DATA EXCERPTS:
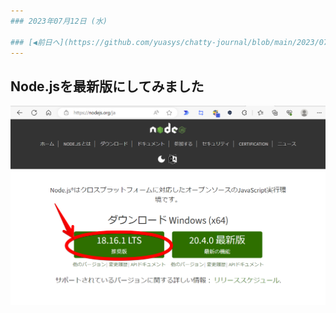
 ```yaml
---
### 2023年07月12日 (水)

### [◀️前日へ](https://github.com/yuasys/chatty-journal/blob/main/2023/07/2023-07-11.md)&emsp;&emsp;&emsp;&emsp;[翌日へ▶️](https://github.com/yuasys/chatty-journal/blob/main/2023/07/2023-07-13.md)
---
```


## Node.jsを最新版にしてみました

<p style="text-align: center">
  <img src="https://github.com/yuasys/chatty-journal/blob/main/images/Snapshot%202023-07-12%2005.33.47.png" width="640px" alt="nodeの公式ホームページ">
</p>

--

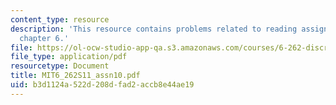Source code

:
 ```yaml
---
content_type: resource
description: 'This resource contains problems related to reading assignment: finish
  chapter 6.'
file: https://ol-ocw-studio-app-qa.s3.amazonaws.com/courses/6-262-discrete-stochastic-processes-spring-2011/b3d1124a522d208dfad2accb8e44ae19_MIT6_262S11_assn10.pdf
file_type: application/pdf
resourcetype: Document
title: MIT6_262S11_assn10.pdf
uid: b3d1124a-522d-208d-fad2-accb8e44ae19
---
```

WHAT THIS TASK INVOLVES: Wherever the word "github" occurs in a line of the listing, copy that line.

EXERCISE SOLUTION:
### [◀️前日へ](https://github.com/yuasys/chatty-journal/blob/main/2023/07/2023-07-11.md)&emsp;&emsp;&emsp;&emsp;[翌日へ▶️](https://github.com/yuasys/chatty-journal/blob/main/2023/07/2023-07-13.md)
  <img src="https://github.com/yuasys/chatty-journal/blob/main/images/Snapshot%202023-07-12%2005.33.47.png" width="640px" alt="nodeの公式ホームページ">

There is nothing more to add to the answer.